Liquidity and Capital Resources

    In the past, the Company has had, and may have in the future, negative 
working capital balances.  The Company does not have significant receivables 
or inventories and receives trade credit based upon negotiated terms in 
purchasing food and supplies.  Funds available from cash sales not needed 
immediately to pay for food and supplies or to finance receivables or 
inventories were used for noncurrent capital expenditures and/or payments of 
long-term debt balances under revolving credit agreements.

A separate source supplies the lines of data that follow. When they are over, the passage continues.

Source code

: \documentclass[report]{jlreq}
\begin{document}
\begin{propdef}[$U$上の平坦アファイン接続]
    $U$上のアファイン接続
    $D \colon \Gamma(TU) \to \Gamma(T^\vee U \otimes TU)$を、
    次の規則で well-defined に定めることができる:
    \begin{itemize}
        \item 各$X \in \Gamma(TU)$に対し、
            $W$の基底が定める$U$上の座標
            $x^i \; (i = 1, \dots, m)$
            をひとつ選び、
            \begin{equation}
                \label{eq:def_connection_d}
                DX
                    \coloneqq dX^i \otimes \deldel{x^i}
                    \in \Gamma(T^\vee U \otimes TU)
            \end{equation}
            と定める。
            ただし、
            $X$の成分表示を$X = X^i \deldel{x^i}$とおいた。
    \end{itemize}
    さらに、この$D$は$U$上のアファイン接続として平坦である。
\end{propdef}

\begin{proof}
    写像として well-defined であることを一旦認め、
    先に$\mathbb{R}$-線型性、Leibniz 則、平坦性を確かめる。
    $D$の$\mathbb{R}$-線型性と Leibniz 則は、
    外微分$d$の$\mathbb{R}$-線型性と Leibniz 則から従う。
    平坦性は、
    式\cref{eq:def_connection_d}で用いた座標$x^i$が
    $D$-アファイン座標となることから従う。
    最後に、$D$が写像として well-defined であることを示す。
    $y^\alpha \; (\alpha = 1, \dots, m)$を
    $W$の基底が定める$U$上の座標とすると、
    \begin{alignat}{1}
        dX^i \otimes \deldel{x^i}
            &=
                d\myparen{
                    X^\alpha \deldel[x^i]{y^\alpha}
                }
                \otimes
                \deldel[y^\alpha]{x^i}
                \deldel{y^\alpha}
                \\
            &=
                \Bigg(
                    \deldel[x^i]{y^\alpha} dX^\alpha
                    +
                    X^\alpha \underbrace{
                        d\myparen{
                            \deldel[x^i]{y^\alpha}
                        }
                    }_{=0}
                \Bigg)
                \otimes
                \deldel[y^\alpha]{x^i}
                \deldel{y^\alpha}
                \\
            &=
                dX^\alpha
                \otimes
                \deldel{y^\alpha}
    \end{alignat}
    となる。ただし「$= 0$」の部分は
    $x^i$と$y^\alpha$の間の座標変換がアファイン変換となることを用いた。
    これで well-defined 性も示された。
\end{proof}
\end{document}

    The Company and BankBoston, N.A. (formerly The First National Bank of 
Boston) entered into the Second Amended and Restated Revolving Credit and 
Term Loan Agreement dated as of June 19, 1995, as  amended from time to time 
(collectively the "Credit Agreement"), pursuant to which the Company's credit 
facility is $30,000,000, consisting of a $15,000,000 term loan (the "Term 
Loan") and a $15,000,000 revolving credit facility (the "Revolving Credit 
Facility"). The final maturity date is December 31, 2001.  Loans made 
pursuant to the Credit Agreement bear interest at a rate equal to the 
lender's base rate (plus applicable margin)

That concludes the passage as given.